WHAT THIS TASK INVOLVES: Of the entries below, return only those lines from the line with "# General Takeaways" to the line with "# General cleanup", exactly, both included.
^^^^^^^^^^^^^^^^
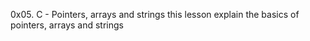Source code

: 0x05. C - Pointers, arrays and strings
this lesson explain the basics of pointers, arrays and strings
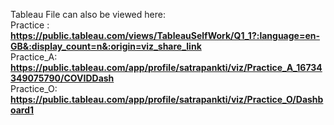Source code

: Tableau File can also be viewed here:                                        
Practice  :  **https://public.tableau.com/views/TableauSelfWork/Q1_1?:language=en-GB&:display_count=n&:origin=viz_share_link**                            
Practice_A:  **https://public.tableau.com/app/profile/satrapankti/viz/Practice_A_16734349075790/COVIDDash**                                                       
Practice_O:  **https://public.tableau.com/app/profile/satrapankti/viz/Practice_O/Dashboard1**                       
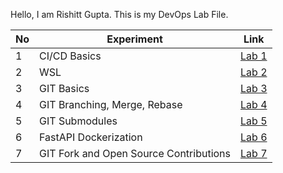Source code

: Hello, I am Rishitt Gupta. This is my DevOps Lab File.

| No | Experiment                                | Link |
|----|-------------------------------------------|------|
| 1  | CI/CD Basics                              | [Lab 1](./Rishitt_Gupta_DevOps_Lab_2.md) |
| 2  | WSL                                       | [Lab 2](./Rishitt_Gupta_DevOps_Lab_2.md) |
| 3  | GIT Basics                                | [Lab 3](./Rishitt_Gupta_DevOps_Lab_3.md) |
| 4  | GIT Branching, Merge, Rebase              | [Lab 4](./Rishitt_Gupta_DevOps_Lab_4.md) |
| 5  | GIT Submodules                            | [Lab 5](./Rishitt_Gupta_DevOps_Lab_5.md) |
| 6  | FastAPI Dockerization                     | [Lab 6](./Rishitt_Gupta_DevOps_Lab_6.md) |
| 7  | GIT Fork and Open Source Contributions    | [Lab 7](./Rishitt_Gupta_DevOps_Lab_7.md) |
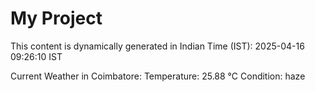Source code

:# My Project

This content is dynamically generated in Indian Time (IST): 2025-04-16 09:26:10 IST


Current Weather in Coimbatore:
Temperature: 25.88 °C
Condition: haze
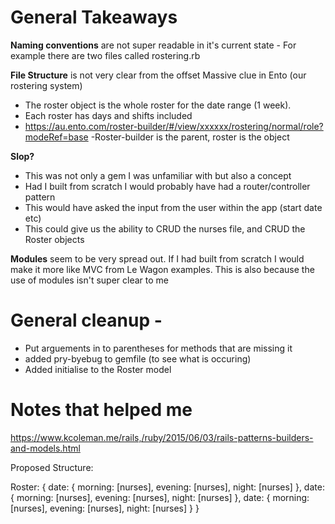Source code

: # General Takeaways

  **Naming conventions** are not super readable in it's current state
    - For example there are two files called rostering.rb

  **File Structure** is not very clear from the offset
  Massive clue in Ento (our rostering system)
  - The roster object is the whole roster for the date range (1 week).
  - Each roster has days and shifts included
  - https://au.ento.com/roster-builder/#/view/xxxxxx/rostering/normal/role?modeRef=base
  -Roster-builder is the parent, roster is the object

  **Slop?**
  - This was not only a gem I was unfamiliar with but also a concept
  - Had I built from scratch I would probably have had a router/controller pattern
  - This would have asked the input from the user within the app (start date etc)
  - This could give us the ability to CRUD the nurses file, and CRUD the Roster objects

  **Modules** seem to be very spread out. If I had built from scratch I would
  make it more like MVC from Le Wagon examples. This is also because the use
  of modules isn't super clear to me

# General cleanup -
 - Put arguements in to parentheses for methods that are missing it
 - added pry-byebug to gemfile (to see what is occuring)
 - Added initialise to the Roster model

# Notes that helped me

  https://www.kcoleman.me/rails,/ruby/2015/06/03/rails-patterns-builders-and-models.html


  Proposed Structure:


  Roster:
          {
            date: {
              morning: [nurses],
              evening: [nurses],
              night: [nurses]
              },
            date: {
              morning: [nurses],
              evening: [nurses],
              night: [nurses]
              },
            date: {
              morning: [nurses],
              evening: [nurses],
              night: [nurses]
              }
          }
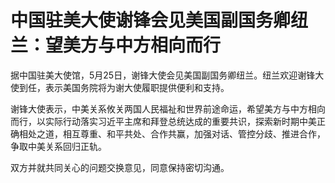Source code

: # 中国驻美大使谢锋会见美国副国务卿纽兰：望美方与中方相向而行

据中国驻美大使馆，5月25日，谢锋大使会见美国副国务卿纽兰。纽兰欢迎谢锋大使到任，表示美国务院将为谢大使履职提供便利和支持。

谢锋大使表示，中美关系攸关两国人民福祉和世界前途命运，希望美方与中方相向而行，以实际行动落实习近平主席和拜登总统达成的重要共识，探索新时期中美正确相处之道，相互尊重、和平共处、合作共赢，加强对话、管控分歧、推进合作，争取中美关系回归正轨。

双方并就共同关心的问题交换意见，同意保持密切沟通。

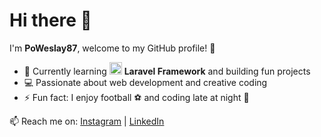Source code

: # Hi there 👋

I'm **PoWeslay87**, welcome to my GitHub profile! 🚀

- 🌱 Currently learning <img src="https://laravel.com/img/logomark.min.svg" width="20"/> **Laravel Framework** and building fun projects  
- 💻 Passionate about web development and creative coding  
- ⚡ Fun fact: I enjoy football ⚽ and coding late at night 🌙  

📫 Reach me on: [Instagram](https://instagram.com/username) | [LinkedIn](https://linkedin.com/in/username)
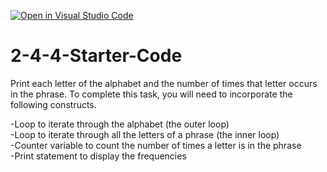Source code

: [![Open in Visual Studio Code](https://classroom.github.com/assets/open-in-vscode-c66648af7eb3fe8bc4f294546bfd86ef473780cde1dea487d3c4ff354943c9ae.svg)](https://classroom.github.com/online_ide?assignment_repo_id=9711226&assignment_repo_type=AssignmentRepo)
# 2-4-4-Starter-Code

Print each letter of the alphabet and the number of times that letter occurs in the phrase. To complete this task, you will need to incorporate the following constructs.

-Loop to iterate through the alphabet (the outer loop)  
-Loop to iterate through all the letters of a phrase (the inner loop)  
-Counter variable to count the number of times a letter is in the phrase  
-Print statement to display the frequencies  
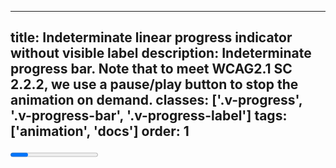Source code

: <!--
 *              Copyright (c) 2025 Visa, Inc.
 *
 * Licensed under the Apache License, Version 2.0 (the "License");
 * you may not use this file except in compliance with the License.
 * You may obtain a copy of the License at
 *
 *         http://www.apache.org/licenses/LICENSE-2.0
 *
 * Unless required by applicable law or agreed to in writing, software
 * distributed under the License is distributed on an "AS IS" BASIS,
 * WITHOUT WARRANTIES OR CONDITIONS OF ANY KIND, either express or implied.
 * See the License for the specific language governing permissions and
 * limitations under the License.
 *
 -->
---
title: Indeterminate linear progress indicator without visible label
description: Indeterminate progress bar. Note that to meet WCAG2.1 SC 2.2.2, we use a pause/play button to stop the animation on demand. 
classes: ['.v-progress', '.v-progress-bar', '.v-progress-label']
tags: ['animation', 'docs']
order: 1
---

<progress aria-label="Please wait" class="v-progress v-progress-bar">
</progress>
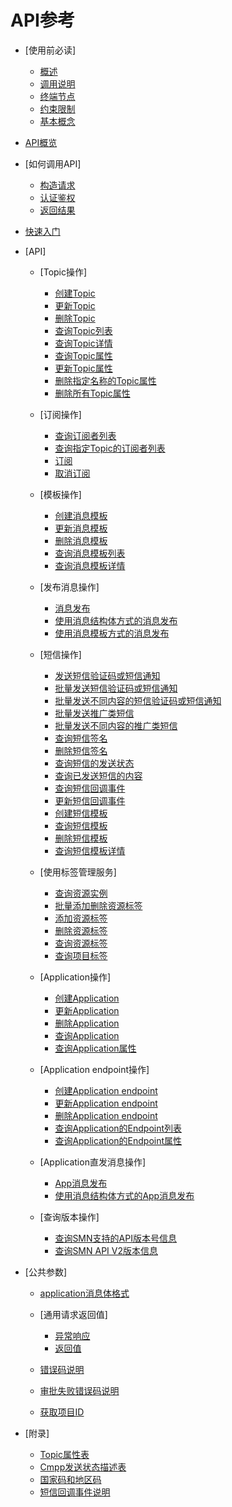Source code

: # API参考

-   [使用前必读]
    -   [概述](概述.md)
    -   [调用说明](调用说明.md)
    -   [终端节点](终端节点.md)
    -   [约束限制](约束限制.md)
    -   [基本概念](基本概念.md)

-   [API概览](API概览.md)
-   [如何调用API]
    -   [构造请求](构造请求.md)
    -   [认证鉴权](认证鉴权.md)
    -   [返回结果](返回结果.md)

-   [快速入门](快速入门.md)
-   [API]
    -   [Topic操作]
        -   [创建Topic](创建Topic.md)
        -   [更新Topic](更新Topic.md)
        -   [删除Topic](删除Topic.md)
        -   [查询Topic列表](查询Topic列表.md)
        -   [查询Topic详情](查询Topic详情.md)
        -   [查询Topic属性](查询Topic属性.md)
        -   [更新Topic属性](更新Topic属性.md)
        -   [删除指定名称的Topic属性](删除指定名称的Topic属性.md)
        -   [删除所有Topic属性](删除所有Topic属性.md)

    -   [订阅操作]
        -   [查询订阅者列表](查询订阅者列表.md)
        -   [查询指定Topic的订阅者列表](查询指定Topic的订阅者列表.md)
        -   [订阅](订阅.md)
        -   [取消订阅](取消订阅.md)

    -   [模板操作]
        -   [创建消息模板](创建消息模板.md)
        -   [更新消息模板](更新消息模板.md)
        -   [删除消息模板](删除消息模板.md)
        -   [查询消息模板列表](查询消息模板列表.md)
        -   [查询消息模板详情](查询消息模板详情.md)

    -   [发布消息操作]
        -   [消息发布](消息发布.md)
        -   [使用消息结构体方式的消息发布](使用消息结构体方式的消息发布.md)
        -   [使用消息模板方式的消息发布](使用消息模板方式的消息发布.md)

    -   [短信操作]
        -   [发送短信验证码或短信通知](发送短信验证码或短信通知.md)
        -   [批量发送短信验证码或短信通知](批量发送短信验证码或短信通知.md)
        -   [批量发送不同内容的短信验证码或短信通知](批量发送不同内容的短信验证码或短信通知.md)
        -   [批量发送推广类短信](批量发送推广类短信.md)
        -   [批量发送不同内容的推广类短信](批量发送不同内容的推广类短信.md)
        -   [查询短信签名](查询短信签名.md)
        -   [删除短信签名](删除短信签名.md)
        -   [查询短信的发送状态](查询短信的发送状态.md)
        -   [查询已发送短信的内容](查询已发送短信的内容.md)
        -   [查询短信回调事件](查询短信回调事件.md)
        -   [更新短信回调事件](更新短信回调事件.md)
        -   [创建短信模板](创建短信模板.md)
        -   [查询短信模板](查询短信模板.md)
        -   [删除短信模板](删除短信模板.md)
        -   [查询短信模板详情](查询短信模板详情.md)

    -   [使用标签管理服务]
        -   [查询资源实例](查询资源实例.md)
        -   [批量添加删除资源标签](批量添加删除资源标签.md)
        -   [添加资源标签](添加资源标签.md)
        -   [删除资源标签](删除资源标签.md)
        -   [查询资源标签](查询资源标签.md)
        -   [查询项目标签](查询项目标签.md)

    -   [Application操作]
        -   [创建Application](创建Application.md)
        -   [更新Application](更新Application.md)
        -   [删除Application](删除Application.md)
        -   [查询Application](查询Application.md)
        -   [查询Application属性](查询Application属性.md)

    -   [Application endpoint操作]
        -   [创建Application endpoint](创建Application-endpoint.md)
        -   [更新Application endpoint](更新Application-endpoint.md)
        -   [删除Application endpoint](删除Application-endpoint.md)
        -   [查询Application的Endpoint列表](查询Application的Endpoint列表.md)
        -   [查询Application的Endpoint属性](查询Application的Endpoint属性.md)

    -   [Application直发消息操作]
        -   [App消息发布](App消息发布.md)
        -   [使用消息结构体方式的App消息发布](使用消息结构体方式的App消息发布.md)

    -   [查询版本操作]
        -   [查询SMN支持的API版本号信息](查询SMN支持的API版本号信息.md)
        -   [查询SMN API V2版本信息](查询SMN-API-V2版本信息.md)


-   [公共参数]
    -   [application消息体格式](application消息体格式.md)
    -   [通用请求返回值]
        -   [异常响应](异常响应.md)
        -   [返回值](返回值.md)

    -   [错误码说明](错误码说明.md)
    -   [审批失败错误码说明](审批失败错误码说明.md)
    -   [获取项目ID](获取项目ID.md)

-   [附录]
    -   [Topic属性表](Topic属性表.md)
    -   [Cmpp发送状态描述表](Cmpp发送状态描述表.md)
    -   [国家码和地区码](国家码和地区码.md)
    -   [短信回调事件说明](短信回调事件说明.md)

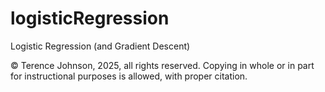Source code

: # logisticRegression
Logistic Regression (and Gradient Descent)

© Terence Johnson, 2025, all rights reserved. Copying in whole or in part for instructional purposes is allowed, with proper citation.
^^^^^^^^^^^^^^^^
TASK RESULT:
: # General Takeaways

  **Naming conventions** are not super readable in it's current state
    - For example there are two files called rostering.rb

  **File Structure** is not very clear from the offset
  Massive clue in Ento (our rostering system)
  - The roster object is the whole roster for the date range (1 week).
  - Each roster has days and shifts included
  - https://au.ento.com/roster-builder/#/view/xxxxxx/rostering/normal/role?modeRef=base
  -Roster-builder is the parent, roster is the object

  **Slop?**
  - This was not only a gem I was unfamiliar with but also a concept
  - Had I built from scratch I would probably have had a router/controller pattern
  - This would have asked the input from the user within the app (start date etc)
  - This could give us the ability to CRUD the nurses file, and CRUD the Roster objects

  **Modules** seem to be very spread out. If I had built from scratch I would
  make it more like MVC from Le Wagon examples. This is also because the use
  of modules isn't super clear to me

# General cleanup -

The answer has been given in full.